A verbatim copy of the listing is what is needed, minus any pictures.

:: DATA LISTING ::

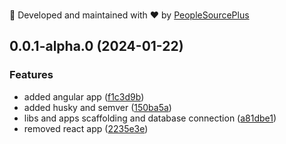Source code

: <br/>👨 Developed and maintained with ❤️ by [PeopleSourcePlus](https://peoplesourceplus.com)<br/>
## 0.0.1-alpha.0 (2024-01-22)


### Features

* added angular app ([f1c3d9b](https://github.com/naushadnizarali/hire-safe-apps/commit/f1c3d9bed0b60c182e119ff1b702fdf8895adde2))
* added husky and semver ([150ba5a](https://github.com/naushadnizarali/hire-safe-apps/commit/150ba5aca362c612c6a08aa095bbb3a35d5c23ea))
* libs and apps scaffolding and database connection ([a81dbe1](https://github.com/naushadnizarali/hire-safe-apps/commit/a81dbe11180f3a2468cf4380aef5b02458adcef5))
* removed react app ([2235e3e](https://github.com/naushadnizarali/hire-safe-apps/commit/2235e3e3936bbe1009d993b9971d0be7149b5fa3))
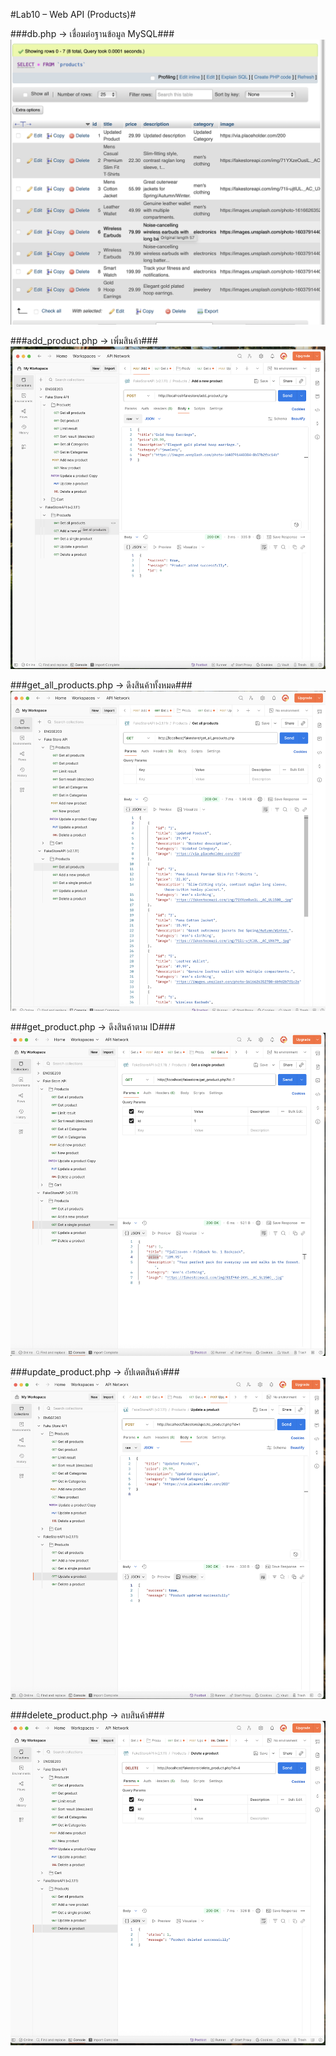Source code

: #Lab10 – Web API (Products)#

###db.php → เชื่อมต่อฐานข้อมูล MySQL###
![Db](images/Db.png)

###add_product.php → เพิ่มสินค้า###
![Add Product](images/add_product.png)

###get_all_products.php → ดึงสินค้าทั้งหมด###
![Get_all](images/Get_all.png)

###get_product.php → ดึงสินค้าตาม ID###
![Get_single](images/Get_single.png)

###update_product.php → อัปเดตสินค้า###
![update](images/Update.png)

###delete_product.php → ลบสินค้า###
![delete](images/Delete.png)
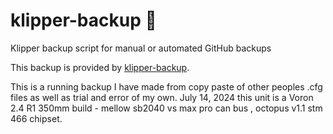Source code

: # klipper-backup 💾 
Klipper backup script for manual or automated GitHub backups 

This backup is provided by [klipper-backup](https://github.com/Staubgeborener/klipper-backup).

This is a running backup I have made from copy paste of other peoples .cfg files as well as trial and error of my own. July 14, 2024 this unit is a Voron 2.4 R1 350mm build - mellow sb2040 vs max pro can bus , octopus v1.1 stm 466 chipset. 
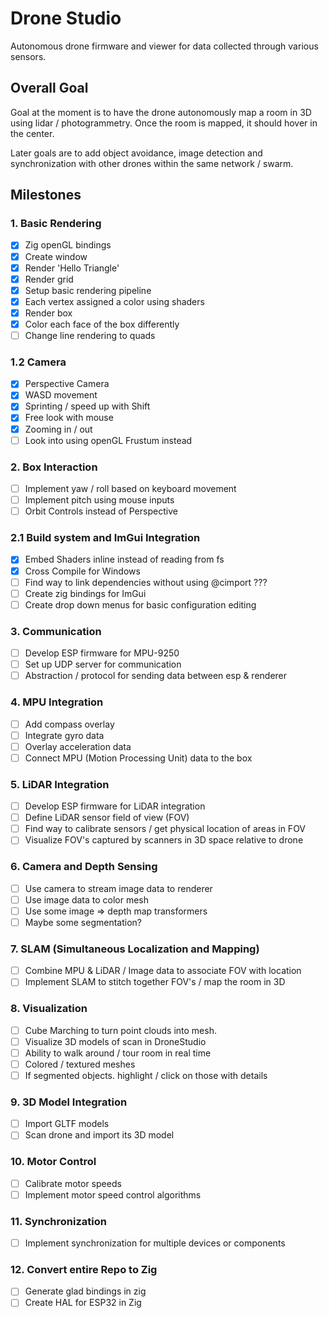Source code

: # Drone Studio

Autonomous drone firmware and viewer for data collected through various sensors.


## Overall Goal

Goal at the moment is to have the drone autonomously map a room in 3D using lidar / photogrammetry. Once the room is mapped, it should hover in the center. 

Later goals are to add object avoidance, image detection and synchronization with other drones within the same network / swarm.

## Milestones

### 1. Basic Rendering

- [X] Zig openGL bindings
- [X] Create window
- [X] Render 'Hello Triangle'
- [X] Render grid
- [X] Setup basic rendering pipeline
- [X] Each vertex assigned a color using shaders
- [X] Render box
- [X] Color each face of the box differently
- [ ] Change line rendering to quads

### 1.2 Camera

- [X] Perspective Camera
- [X] WASD movement
- [X] Sprinting / speed up with Shift
- [X] Free look with mouse
- [X] Zooming in / out
- [ ] Look into using openGL Frustum instead

### 2. Box Interaction

- [ ] Implement yaw / roll based on keyboard movement
- [ ] Implement pitch using mouse inputs
- [ ] Orbit Controls instead of Perspective

### 2.1 Build system and ImGui Integration

- [X] Embed Shaders inline instead of reading from fs
- [X] Cross Compile for Windows
- [ ] Find way to link dependencies without using @cimport ???
- [ ] Create zig bindings for ImGui
- [ ] Create drop down menus for basic configuration editing 

### 3. Communication

- [ ] Develop ESP firmware for MPU-9250
- [ ] Set up UDP server for communication
- [ ] Abstraction / protocol for sending data between esp & renderer

### 4. MPU Integration

- [ ] Add compass overlay
- [ ] Integrate gyro data
- [ ] Overlay acceleration data
- [ ] Connect MPU (Motion Processing Unit) data to the box

### 5. LiDAR Integration

- [ ] Develop ESP firmware for LiDAR integration
- [ ] Define LiDAR sensor field of view (FOV)
- [ ] Find way to calibrate sensors / get physical location of areas in FOV
- [ ] Visualize FOV's captured by scanners in 3D space relative to drone

### 6. Camera and Depth Sensing

- [ ] Use camera to stream image data to renderer
- [ ] Use image data to color mesh
- [ ] Use some image => depth map transformers
- [ ] Maybe some segmentation? 

### 7. SLAM (Simultaneous Localization and Mapping)

- [ ] Combine MPU & LiDAR / Image data to associate FOV with location
- [ ] Implement SLAM to stitch together FOV's / map the room in 3D

### 8. Visualization

- [ ] Cube Marching to turn point clouds into mesh.
- [ ] Visualize 3D models of scan in DroneStudio
- [ ] Ability to walk around / tour room in real time
- [ ] Colored / textured meshes
- [ ] If segmented objects. highlight / click on those with details

### 9. 3D Model Integration

- [ ] Import GLTF models
- [ ] Scan drone and import its 3D model

### 10. Motor Control

- [ ] Calibrate motor speeds
- [ ] Implement motor speed control algorithms

### 11. Synchronization

- [ ] Implement synchronization for multiple devices or components

### 12. Convert entire Repo to Zig

- [ ] Generate glad bindings in zig
- [ ] Create HAL for ESP32 in Zig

:::

SOLUTION FOR THIS PROBLEM -
Source code

: <br/>👨 Developed and maintained with ❤️ by [PeopleSourcePlus](https://peoplesourceplus.com)<br/>
## 0.0.1-alpha.0 (2024-01-22)


### Features

* added angular app ([f1c3d9b](https://github.com/naushadnizarali/hire-safe-apps/commit/f1c3d9bed0b60c182e119ff1b702fdf8895adde2))
* added husky and semver ([150ba5a](https://github.com/naushadnizarali/hire-safe-apps/commit/150ba5aca362c612c6a08aa095bbb3a35d5c23ea))
* libs and apps scaffolding and database connection ([a81dbe1](https://github.com/naushadnizarali/hire-safe-apps/commit/a81dbe11180f3a2468cf4380aef5b02458adcef5))
* removed react app ([2235e3e](https://github.com/naushadnizarali/hire-safe-apps/commit/2235e3e3936bbe1009d993b9971d0be7149b5fa3))
Source code

: #Lab10 – Web API (Products)#

###db.php → เชื่อมต่อฐานข้อมูล MySQL###
![Db](images/Db.png)

###add_product.php → เพิ่มสินค้า###
![Add Product](images/add_product.png)

###get_all_products.php → ดึงสินค้าทั้งหมด###
![Get_all](images/Get_all.png)

###get_product.php → ดึงสินค้าตาม ID###
![Get_single](images/Get_single.png)

###update_product.php → อัปเดตสินค้า###
![update](images/Update.png)

###delete_product.php → ลบสินค้า###
![delete](images/Delete.png)
Source code

: # klipper-backup 💾 
Klipper backup script for manual or automated GitHub backups 

This backup is provided by [klipper-backup](https://github.com/Staubgeborener/klipper-backup).

This is a running backup I have made from copy paste of other peoples .cfg files as well as trial and error of my own. July 14, 2024 this unit is a Voron 2.4 R1 350mm build - mellow sb2040 vs max pro can bus , octopus v1.1 stm 466 chipset. 
Source code

: # Drone Studio

Autonomous drone firmware and viewer for data collected through various sensors.


## Overall Goal

Goal at the moment is to have the drone autonomously map a room in 3D using lidar / photogrammetry. Once the room is mapped, it should hover in the center. 

Later goals are to add object avoidance, image detection and synchronization with other drones within the same network / swarm.

## Milestones

### 1. Basic Rendering

- [X] Zig openGL bindings
- [X] Create window
- [X] Render 'Hello Triangle'
- [X] Render grid
- [X] Setup basic rendering pipeline
- [X] Each vertex assigned a color using shaders
- [X] Render box
- [X] Color each face of the box differently
- [ ] Change line rendering to quads

### 1.2 Camera

- [X] Perspective Camera
- [X] WASD movement
- [X] Sprinting / speed up with Shift
- [X] Free look with mouse
- [X] Zooming in / out
- [ ] Look into using openGL Frustum instead

### 2. Box Interaction

- [ ] Implement yaw / roll based on keyboard movement
- [ ] Implement pitch using mouse inputs
- [ ] Orbit Controls instead of Perspective

### 2.1 Build system and ImGui Integration

- [X] Embed Shaders inline instead of reading from fs
- [X] Cross Compile for Windows
- [ ] Find way to link dependencies without using @cimport ???
- [ ] Create zig bindings for ImGui
- [ ] Create drop down menus for basic configuration editing 

### 3. Communication

- [ ] Develop ESP firmware for MPU-9250
- [ ] Set up UDP server for communication
- [ ] Abstraction / protocol for sending data between esp & renderer

### 4. MPU Integration

- [ ] Add compass overlay
- [ ] Integrate gyro data
- [ ] Overlay acceleration data
- [ ] Connect MPU (Motion Processing Unit) data to the box

### 5. LiDAR Integration

- [ ] Develop ESP firmware for LiDAR integration
- [ ] Define LiDAR sensor field of view (FOV)
- [ ] Find way to calibrate sensors / get physical location of areas in FOV
- [ ] Visualize FOV's captured by scanners in 3D space relative to drone

### 6. Camera and Depth Sensing

- [ ] Use camera to stream image data to renderer
- [ ] Use image data to color mesh
- [ ] Use some image => depth map transformers
- [ ] Maybe some segmentation? 

### 7. SLAM (Simultaneous Localization and Mapping)

- [ ] Combine MPU & LiDAR / Image data to associate FOV with location
- [ ] Implement SLAM to stitch together FOV's / map the room in 3D

### 8. Visualization

- [ ] Cube Marching to turn point clouds into mesh.
- [ ] Visualize 3D models of scan in DroneStudio
- [ ] Ability to walk around / tour room in real time
- [ ] Colored / textured meshes
- [ ] If segmented objects. highlight / click on those with details

### 9. 3D Model Integration

- [ ] Import GLTF models
- [ ] Scan drone and import its 3D model

### 10. Motor Control

- [ ] Calibrate motor speeds
- [ ] Implement motor speed control algorithms

### 11. Synchronization

- [ ] Implement synchronization for multiple devices or components

### 12. Convert entire Repo to Zig

- [ ] Generate glad bindings in zig
- [ ] Create HAL for ESP32 in Zig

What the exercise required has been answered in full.